▶ [Task objective]: Exact duplicates of the lines from the top of the data through the line containing "## Pure CSS saves time" are needed, with every picture left out.

▶ [Data supplied]:
────────
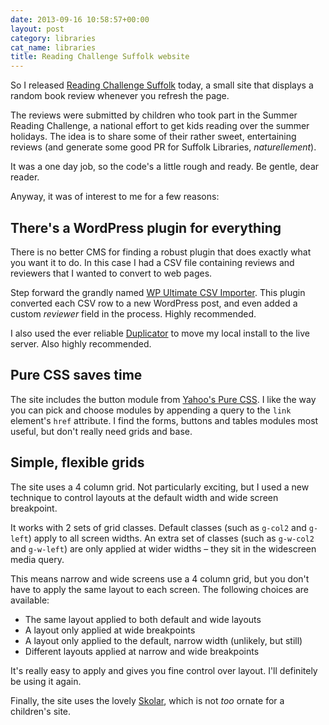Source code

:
 ```yaml
---
date: 2013-09-16 10:58:57+00:00
layout: post
category: libraries
cat_name: libraries
title: Reading Challenge Suffolk website
---
```


So I released <a href="http://readingchallengesuffolk.org.uk">Reading Challenge Suffolk</a> today, a small site that displays a random book review whenever you refresh the page.

The reviews were submitted by children who took part in the Summer Reading Challenge, a national effort to get kids reading over the summer holidays. The idea is to share some of their rather sweet, entertaining reviews (and generate some good PR for Suffolk Libraries, *naturellement*).

It was a one day job, so the code's a little rough and ready. Be gentle, dear reader.

Anyway, it was of interest to me for a few reasons:

## There's a WordPress plugin for everything

There is no better CMS for finding a robust plugin that does exactly what you want it to do. In this case I had a CSV file containing reviews and reviewers that I wanted to convert to web pages.

Step forward the grandly named <a href="http://wordpress.org/plugins/wp-ultimate-csv-importer/">WP Ultimate CSV Importer</a>. This plugin converted each CSV row to a new WordPress post, and even added a custom *reviewer* field in the process. Highly recommended.

I also used the ever reliable <a href="http://wordpress.org/plugins/duplicator/">Duplicator</a> to move my local install to the live server. Also highly recommended.

## Pure CSS saves time

The site includes the button module from <a href="http://purecss.io/">Yahoo's Pure CSS</a>. I like the way you can pick and choose modules by appending a query to the `link` element's `href` attribute. I find the forms, buttons and tables modules most useful, but don't really need grids and base.

## Simple, flexible grids

The site uses a 4 column grid. Not particularly exciting, but I used a new technique to control layouts at the default width and wide screen breakpoint.

It works with 2 sets of grid classes. Default classes (such as `g-col2` and `g-left`) apply to all screen widths. An extra set of classes (such as `g-w-col2` and `g-w-left`) are only applied at wider widths &#8211; they sit in the widescreen media query. 

This means narrow and wide screens use a 4 column grid, but you don't have to apply the same layout to each screen. The following choices are available:

* The same layout applied to both default and wide layouts
* A layout only applied at wide breakpoints
* A layout only applied to the default, narrow width (unlikely, but still)
* Different layouts applied at narrow and wide breakpoints

It's really easy to apply and gives you fine control over layout. I'll definitely be using it again.

Finally, the site uses the lovely <a href="https://typekit.com/fonts/skolar-web">Skolar</a>, which is not *too* ornate for a children's site.

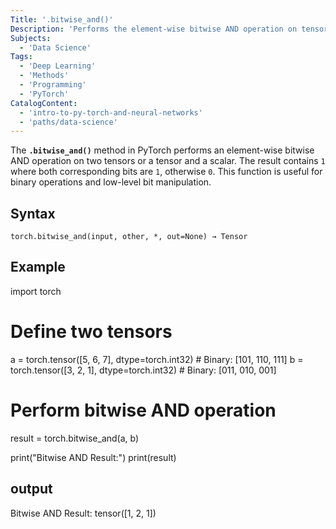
 ```yaml
---
Title: '.bitwise_and()'
Description: 'Performs the element-wise bitwise AND operation on tensors in PyTorch.'
Subjects:
  - 'Data Science'
Tags:
  - 'Deep Learning'
  - 'Methods'
  - 'Programming'
  - 'PyTorch'
CatalogContent:
  - 'intro-to-py-torch-and-neural-networks'
  - 'paths/data-science'
---
```


The **`.bitwise_and()`** method in PyTorch performs an element-wise bitwise AND operation on two tensors or a tensor and a scalar. The result contains `1` where both corresponding bits are `1`, otherwise `0`. This function is useful for binary operations and low-level bit manipulation.

## Syntax

```pseudo
torch.bitwise_and(input, other, *, out=None) → Tensor
```

## Example

import torch

# Define two tensors
a = torch.tensor([5, 6, 7], dtype=torch.int32)  # Binary: [101, 110, 111]
b = torch.tensor([3, 2, 1], dtype=torch.int32)  # Binary: [011, 010, 001]

# Perform bitwise AND operation
result = torch.bitwise_and(a, b)

print("Bitwise AND Result:")
print(result)

## output
Bitwise AND Result:
tensor([1, 2, 1])

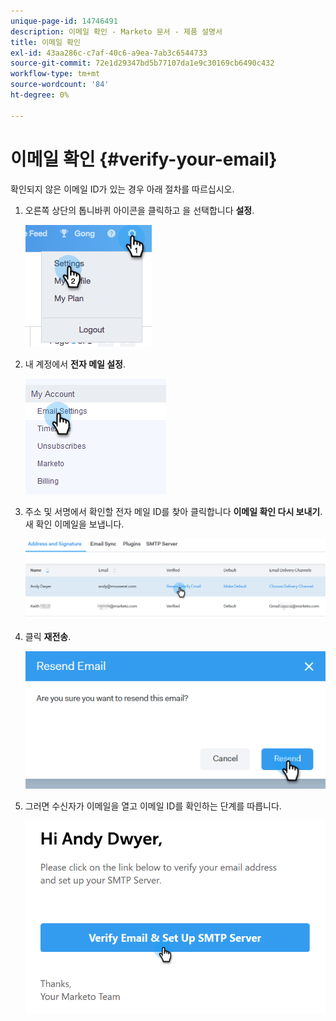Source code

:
 ```yaml
---
unique-page-id: 14746491
description: 이메일 확인 - Marketo 문서 - 제품 설명서
title: 이메일 확인
exl-id: 43aa286c-c7af-40c6-a9ea-7ab3c6544733
source-git-commit: 72e1d29347bd5b77107da1e9c30169cb6490c432
workflow-type: tm+mt
source-wordcount: '84'
ht-degree: 0%

---
```


# 이메일 확인 {#verify-your-email}

확인되지 않은 이메일 ID가 있는 경우 아래 절차를 따르십시오.

1. 오른쪽 상단의 톱니바퀴 아이콘을 클릭하고 을 선택합니다 **설정**.

   ![](assets/verify-your-email-1.png)

1. 내 계정에서 **전자 메일 설정**.

   ![](assets/verify-your-email-2.png)

1. 주소 및 서명에서 확인할 전자 메일 ID를 찾아 클릭합니다 **이메일 확인 다시 보내기**. 새 확인 이메일을 보냅니다.

   ![](assets/verify-your-email-3.png)

1. 클릭 **재전송**.

   ![](assets/verify-your-email-4.png)

1. 그러면 수신자가 이메일을 열고 이메일 ID를 확인하는 단계를 따릅니다.

   ![](assets/verify-your-email-5.png)
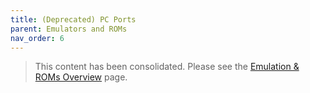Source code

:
 ```yaml
---
title: (Deprecated) PC Ports
parent: Emulators and ROMs
nav_order: 6
---
```


> This content has been consolidated. Please see the <a href="/steam-deck-pirates/docs/emulation-overview">Emulation & ROMs Overview</a> page.
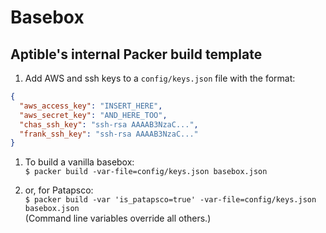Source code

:Basebox
=======
Aptible's internal Packer build template
----------------------------------------

1. Add AWS and ssh keys to a `config/keys.json` file with the format: 
```json
{
  "aws_access_key": "INSERT_HERE",
  "aws_secret_key": "AND_HERE_TOO",
  "chas_ssh_key": "ssh-rsa AAAAB3NzaC...",
  "frank_ssh_key": "ssh-rsa AAAAB3NzaC..."
}
```

1. To build a vanilla basebox:  
`$ packer build -var-file=config/keys.json basebox.json`

1. or, for Patapsco:  
`$ packer build -var 'is_patapsco=true' -var-file=config/keys.json basebox.json`  
(Command line variables override all others.)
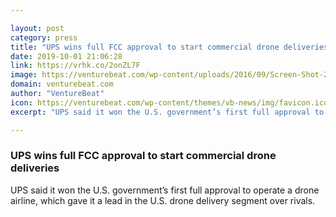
 ```yaml
---

layout: post
category: press
title: "UPS wins full FCC approval to start commercial drone deliveries"
date: 2019-10-01 21:06:28
link: https://vrhk.co/2onZL7F
image: https://venturebeat.com/wp-content/uploads/2016/09/Screen-Shot-2016-09-23-at-10.41.32-PM.png?w=1200&strip=all
domain: venturebeat.com
author: "VentureBeat"
icon: https://venturebeat.com/wp-content/themes/vb-news/img/favicon.ico
excerpt: "UPS said it won the U.S. government’s first full approval to operate a drone airline, which gave it a lead in the U.S. drone delivery segment over rivals."

---
```


### UPS wins full FCC approval to start commercial drone deliveries

UPS said it won the U.S. government’s first full approval to operate a drone airline, which gave it a lead in the U.S. drone delivery segment over rivals.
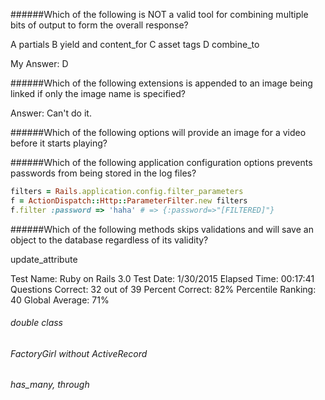 ######Which of the following is NOT a valid tool for combining multiple bits of output to form the overall response?

A		partials
B		yield and content_for
C		asset tags
D		combine_to

My Answer: D


######Which of the following extensions is appended to an image being linked if only the image name is specified?

Answer: Can't do it.



######Which of the following options will provide an image for a video before it starts playing?



######Which of the following application configuration options prevents passwords from being stored in the log files?

```ruby
filters = Rails.application.config.filter_parameters
f = ActionDispatch::Http::ParameterFilter.new filters
f.filter :password => 'haha' # => {:password=>"[FILTERED]"}
```

######Which of the following methods skips validations and will save an object to the database regardless of its validity?

update_attribute


Test Name:	Ruby on Rails 3.0
Test Date:	1/30/2015
Elapsed Time:	00:17:41
Questions Correct:	32 out of 39
Percent Correct:	82%
Percentile Ranking:	40
Global Average:	71%


###### double class

######  FactoryGirl without ActiveRecord

###### has_many, through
────────
▶ [Task solution]:
Source code

:
 ```yaml
---
date: 2013-09-16 10:58:57+00:00
layout: post
category: libraries
cat_name: libraries
title: Reading Challenge Suffolk website
---
```


So I released <a href="http://readingchallengesuffolk.org.uk">Reading Challenge Suffolk</a> today, a small site that displays a random book review whenever you refresh the page.

The reviews were submitted by children who took part in the Summer Reading Challenge, a national effort to get kids reading over the summer holidays. The idea is to share some of their rather sweet, entertaining reviews (and generate some good PR for Suffolk Libraries, *naturellement*).

It was a one day job, so the code's a little rough and ready. Be gentle, dear reader.

Anyway, it was of interest to me for a few reasons:

## There's a WordPress plugin for everything

There is no better CMS for finding a robust plugin that does exactly what you want it to do. In this case I had a CSV file containing reviews and reviewers that I wanted to convert to web pages.

Step forward the grandly named <a href="http://wordpress.org/plugins/wp-ultimate-csv-importer/">WP Ultimate CSV Importer</a>. This plugin converted each CSV row to a new WordPress post, and even added a custom *reviewer* field in the process. Highly recommended.

I also used the ever reliable <a href="http://wordpress.org/plugins/duplicator/">Duplicator</a> to move my local install to the live server. Also highly recommended.

## Pure CSS saves time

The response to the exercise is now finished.